In the mid-1990s, the company switched hands, purchased by Fiskars. In 2000 it was sold again, this time to Gempler's, and moved its headquarters to Belleville, Wisconsin. The company created a successful line of shirts called "Longtail T Shirts" in 2002 which were designed to get rid of plumber's crack. Gempler's was sold in 2003 to Lab Safety Supply and the owners retained Duluth Trading Company. Two years later in 2005, the first women's catalog was released.

In 2011, Duluth Trading Company aired its first nationwide ads featuring an angry beaver.
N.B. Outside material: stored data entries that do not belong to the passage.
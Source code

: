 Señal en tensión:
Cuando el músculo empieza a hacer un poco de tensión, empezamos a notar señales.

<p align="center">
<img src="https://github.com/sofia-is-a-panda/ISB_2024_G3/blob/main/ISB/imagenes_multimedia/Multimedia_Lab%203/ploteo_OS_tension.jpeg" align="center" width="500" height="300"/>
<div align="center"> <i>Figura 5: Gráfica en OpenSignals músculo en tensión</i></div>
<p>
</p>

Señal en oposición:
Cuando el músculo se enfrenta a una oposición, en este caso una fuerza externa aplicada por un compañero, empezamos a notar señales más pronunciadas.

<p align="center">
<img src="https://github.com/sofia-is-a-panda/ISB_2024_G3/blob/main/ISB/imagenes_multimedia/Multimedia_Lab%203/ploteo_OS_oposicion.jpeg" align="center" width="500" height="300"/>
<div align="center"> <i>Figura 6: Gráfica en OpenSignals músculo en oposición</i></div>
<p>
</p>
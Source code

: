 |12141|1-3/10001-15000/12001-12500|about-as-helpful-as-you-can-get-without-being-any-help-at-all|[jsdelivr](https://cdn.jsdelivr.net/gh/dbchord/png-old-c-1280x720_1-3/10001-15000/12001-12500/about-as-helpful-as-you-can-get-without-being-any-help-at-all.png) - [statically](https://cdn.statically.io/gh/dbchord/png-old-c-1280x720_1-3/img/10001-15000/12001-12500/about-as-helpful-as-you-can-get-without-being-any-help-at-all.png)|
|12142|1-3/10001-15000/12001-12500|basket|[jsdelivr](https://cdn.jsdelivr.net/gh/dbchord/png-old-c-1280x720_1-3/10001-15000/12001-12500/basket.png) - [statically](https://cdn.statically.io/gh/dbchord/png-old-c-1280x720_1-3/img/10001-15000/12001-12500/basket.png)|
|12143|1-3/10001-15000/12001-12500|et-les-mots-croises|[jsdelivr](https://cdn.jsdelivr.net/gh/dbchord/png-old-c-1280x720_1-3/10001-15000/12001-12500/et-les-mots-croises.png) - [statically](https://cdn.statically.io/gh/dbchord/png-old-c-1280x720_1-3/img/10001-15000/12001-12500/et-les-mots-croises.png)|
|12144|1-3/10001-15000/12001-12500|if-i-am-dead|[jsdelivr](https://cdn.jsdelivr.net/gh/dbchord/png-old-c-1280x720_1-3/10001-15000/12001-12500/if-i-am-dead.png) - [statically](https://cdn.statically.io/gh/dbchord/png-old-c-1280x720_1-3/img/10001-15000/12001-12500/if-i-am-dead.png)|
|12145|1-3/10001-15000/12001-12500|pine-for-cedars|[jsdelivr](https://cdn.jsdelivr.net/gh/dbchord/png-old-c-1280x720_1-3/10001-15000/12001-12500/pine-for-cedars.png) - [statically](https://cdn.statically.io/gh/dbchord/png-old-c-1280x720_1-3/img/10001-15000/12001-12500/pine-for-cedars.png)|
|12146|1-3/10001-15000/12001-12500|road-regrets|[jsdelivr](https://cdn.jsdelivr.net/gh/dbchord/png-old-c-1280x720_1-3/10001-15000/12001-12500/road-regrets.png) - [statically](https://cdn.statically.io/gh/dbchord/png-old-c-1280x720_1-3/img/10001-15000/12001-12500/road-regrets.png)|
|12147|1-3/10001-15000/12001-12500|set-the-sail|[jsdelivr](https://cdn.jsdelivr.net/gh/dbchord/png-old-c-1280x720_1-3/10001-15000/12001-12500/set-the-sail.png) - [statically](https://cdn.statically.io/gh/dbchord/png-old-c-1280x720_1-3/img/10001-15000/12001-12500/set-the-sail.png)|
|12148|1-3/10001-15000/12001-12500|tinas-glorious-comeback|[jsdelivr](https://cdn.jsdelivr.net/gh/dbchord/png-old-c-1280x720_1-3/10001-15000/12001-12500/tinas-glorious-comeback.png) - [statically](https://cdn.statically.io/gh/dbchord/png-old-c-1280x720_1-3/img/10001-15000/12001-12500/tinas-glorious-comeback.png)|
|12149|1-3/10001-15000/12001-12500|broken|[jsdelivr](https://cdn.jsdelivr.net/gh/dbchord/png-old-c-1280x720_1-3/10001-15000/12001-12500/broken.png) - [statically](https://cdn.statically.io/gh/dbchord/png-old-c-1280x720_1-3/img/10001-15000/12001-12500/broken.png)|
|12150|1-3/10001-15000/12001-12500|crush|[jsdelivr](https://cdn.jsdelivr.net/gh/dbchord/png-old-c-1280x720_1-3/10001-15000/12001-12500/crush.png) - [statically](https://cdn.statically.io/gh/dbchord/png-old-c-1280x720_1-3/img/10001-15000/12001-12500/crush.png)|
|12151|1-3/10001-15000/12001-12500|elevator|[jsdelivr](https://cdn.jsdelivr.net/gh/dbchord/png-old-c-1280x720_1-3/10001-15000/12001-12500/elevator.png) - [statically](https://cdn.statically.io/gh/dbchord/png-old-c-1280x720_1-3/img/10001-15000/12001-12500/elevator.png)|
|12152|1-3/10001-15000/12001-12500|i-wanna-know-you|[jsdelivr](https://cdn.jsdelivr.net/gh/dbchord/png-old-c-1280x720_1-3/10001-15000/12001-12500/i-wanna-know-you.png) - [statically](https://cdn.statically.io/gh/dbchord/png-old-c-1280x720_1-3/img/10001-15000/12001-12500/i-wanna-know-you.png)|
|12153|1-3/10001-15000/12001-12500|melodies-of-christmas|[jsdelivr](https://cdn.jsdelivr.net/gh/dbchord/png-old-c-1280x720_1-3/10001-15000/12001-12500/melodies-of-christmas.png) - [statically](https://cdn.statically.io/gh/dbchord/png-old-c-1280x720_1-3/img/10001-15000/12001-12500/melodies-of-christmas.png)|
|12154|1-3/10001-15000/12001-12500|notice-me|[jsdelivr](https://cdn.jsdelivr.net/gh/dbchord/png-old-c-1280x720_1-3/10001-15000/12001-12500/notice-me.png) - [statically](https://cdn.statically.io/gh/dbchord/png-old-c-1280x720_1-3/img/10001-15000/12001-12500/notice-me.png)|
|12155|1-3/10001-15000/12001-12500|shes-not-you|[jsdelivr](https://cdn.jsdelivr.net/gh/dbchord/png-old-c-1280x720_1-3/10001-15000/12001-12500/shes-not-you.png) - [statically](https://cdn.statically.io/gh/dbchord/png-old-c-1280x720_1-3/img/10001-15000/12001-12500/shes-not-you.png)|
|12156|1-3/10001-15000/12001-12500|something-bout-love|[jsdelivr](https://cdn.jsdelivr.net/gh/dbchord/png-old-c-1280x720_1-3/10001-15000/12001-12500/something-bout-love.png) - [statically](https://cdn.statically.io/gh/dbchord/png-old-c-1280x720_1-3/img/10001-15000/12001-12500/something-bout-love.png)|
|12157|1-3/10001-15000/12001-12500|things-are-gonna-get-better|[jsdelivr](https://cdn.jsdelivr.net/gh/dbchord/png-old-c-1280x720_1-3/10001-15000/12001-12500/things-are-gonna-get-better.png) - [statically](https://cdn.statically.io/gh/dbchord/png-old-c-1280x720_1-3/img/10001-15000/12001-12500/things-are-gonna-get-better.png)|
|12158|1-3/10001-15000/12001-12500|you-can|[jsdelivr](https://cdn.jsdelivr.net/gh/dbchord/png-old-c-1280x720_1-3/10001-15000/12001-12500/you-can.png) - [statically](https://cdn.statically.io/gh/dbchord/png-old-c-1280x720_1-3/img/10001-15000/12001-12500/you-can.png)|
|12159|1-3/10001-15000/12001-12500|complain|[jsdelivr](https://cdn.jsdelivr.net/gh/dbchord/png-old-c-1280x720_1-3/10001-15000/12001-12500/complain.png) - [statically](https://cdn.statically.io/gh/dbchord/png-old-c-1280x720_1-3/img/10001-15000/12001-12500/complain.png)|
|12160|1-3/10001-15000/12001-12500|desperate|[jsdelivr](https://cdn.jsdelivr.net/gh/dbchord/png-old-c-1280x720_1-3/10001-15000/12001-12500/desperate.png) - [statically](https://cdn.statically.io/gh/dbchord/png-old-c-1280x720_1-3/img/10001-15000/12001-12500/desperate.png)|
Duluth Trading Company's parent, Duluth Holdings, went public in 2015.

During the retail apocalypse of the mid-2010s when many physical stores were closing, Duluth Trading Company had outperformed their own expectations and continued to open new locations throughout the United States. Due to its rapid rate of expansion, Duluth Trading Company saw lower revenues in 2017. There are 31 stores as of December 8, 2017, and there are plans for opening 15 more that year. The company will open its first store in the New York Metropolitan Area at The Ramsey Square Shopping Center in Ramsey, New Jersey.

===Sponsorship===
In 2017, Duluth Trading Company was chosen to be the "Official Off-Sled Outfitter" of the United States luge team. In June 2022, the company was named title sponsor of the Cure Bowl, a postseason college football bowl game.